[Exercise brief]
Keep every line of the data below that has the string "erosion" and present those lines.

_____

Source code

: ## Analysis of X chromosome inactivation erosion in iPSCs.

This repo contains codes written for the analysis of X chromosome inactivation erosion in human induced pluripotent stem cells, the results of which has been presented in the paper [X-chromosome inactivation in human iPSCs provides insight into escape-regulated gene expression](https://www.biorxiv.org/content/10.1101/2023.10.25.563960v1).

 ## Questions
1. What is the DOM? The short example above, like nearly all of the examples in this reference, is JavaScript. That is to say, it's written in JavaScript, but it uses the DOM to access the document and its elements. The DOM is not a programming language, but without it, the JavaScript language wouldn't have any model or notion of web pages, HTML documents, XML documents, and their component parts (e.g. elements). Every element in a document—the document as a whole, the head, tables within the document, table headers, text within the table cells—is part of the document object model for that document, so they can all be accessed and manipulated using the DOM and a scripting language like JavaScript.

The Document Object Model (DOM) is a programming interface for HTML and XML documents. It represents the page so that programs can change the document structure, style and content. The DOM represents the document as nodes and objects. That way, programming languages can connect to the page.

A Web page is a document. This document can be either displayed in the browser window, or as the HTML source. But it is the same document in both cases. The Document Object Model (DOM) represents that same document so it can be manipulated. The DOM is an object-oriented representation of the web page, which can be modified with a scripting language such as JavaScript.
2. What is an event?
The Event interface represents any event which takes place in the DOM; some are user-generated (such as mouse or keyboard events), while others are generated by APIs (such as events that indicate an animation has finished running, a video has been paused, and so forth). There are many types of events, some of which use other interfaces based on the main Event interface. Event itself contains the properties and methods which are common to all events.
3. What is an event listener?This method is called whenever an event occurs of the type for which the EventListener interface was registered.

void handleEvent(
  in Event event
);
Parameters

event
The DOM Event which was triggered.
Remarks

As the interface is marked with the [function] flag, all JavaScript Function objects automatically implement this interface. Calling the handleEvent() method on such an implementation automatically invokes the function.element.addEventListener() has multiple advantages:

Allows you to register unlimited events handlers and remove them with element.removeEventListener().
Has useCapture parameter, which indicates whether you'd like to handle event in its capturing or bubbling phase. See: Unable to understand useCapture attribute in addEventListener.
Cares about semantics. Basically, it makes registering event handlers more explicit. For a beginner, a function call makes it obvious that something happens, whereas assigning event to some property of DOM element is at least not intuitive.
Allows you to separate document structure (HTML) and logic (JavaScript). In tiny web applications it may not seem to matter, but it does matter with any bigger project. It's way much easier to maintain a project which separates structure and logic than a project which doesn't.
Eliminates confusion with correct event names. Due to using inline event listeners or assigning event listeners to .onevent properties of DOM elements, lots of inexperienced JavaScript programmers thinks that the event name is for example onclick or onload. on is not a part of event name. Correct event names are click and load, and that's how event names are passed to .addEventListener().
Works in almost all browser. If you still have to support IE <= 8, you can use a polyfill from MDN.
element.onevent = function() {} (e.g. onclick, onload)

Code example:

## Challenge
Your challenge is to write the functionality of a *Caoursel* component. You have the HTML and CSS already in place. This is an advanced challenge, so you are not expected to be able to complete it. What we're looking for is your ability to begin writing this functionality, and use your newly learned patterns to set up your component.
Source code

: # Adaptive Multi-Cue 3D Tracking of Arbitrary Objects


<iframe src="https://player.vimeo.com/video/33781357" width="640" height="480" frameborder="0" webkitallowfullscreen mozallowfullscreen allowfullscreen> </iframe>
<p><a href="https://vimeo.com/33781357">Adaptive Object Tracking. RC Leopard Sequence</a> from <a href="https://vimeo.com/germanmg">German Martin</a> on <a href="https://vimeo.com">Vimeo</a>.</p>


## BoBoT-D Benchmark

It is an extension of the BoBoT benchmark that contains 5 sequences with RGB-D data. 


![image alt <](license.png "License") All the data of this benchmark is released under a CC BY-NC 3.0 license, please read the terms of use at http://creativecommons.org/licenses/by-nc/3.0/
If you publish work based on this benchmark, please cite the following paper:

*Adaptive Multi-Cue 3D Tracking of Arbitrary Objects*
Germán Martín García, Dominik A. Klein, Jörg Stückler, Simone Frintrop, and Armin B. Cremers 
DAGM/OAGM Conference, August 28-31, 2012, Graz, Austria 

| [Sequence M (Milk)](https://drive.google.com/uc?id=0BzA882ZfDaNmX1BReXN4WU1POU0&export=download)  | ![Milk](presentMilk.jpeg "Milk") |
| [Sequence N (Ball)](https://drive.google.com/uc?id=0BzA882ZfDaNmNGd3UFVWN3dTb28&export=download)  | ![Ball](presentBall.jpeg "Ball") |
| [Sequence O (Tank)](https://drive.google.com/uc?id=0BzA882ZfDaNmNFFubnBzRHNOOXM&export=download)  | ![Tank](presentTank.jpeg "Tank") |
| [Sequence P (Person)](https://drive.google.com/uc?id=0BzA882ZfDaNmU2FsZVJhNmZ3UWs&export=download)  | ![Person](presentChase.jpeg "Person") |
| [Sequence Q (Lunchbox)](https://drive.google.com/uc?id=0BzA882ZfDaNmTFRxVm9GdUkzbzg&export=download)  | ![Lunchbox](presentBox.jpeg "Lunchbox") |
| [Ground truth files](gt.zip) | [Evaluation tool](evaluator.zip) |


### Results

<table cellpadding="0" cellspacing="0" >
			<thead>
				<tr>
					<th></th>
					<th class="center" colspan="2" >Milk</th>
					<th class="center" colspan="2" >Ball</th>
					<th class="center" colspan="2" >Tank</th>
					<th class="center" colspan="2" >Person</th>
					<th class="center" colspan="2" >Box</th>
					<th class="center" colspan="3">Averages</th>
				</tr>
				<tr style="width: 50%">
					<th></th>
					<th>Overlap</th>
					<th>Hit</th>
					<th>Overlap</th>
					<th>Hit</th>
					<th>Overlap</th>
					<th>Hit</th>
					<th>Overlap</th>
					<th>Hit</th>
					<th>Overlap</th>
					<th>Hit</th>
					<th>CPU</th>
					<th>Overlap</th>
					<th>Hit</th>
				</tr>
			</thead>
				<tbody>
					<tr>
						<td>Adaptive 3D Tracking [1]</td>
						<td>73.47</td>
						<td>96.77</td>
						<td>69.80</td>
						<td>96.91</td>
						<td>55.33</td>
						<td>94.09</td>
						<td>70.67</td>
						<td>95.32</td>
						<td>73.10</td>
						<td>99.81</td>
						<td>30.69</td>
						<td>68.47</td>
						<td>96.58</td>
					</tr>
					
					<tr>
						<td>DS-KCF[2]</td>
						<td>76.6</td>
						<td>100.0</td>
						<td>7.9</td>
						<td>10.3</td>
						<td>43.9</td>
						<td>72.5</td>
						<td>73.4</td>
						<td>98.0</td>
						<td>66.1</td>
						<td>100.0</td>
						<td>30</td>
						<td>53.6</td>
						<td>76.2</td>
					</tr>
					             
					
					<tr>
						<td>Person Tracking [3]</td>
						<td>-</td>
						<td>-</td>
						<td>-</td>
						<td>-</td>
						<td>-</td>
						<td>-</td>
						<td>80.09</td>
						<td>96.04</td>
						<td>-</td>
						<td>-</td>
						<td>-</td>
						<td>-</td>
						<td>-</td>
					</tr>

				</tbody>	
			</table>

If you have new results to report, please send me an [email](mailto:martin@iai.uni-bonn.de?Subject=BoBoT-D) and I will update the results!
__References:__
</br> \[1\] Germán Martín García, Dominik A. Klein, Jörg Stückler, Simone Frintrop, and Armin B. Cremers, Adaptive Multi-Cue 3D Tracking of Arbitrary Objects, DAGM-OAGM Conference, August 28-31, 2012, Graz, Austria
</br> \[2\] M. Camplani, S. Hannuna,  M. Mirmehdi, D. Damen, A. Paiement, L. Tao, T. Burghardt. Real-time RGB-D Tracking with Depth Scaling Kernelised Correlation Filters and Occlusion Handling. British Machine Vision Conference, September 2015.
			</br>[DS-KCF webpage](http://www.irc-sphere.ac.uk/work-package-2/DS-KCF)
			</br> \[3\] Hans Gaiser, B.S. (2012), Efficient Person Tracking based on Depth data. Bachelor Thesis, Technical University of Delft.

_____

[Answer to the problem]
: ## Analysis of X chromosome inactivation erosion in iPSCs.
This repo contains codes written for the analysis of X chromosome inactivation erosion in human induced pluripotent stem cells, the results of which has been presented in the paper [X-chromosome inactivation in human iPSCs provides insight into escape-regulated gene expression](https://www.biorxiv.org/content/10.1101/2023.10.25.563960v1).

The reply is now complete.